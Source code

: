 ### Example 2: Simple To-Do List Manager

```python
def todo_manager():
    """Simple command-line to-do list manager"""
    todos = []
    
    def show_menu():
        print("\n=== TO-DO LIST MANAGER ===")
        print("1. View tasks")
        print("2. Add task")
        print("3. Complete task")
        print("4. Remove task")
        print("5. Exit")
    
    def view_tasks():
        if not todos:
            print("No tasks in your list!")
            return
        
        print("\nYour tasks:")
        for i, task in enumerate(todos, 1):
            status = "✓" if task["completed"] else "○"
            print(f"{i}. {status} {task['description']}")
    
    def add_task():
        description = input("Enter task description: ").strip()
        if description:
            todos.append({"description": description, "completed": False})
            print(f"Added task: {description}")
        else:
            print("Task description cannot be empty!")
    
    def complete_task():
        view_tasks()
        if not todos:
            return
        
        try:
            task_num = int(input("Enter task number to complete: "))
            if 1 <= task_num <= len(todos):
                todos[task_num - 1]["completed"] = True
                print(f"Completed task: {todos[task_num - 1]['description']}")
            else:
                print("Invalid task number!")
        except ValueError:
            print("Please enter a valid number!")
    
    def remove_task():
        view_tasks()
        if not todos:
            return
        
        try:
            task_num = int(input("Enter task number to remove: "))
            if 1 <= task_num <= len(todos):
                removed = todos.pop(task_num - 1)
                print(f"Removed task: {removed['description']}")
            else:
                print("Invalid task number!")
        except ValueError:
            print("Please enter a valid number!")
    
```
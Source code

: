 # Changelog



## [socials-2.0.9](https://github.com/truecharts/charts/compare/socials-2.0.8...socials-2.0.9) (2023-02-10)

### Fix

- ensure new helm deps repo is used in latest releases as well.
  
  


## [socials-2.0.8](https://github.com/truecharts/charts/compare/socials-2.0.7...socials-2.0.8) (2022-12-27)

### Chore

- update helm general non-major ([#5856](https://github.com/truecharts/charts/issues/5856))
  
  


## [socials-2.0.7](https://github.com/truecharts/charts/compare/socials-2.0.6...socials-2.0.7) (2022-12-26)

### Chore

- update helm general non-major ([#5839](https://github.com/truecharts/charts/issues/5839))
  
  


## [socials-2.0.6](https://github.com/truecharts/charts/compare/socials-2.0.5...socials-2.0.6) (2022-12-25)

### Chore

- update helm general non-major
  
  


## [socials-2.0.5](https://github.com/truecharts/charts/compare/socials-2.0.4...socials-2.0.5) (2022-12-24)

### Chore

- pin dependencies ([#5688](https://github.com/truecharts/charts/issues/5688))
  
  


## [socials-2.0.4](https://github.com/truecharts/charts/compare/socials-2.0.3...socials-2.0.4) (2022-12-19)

───

=== TASK BRIEF ===
Take each line in the listing that has the word "removed" and copy it.

=== THE COMPLETED TASK ===
                removed = todos.pop(task_num - 1)
                print(f"Removed task: {removed['description']}")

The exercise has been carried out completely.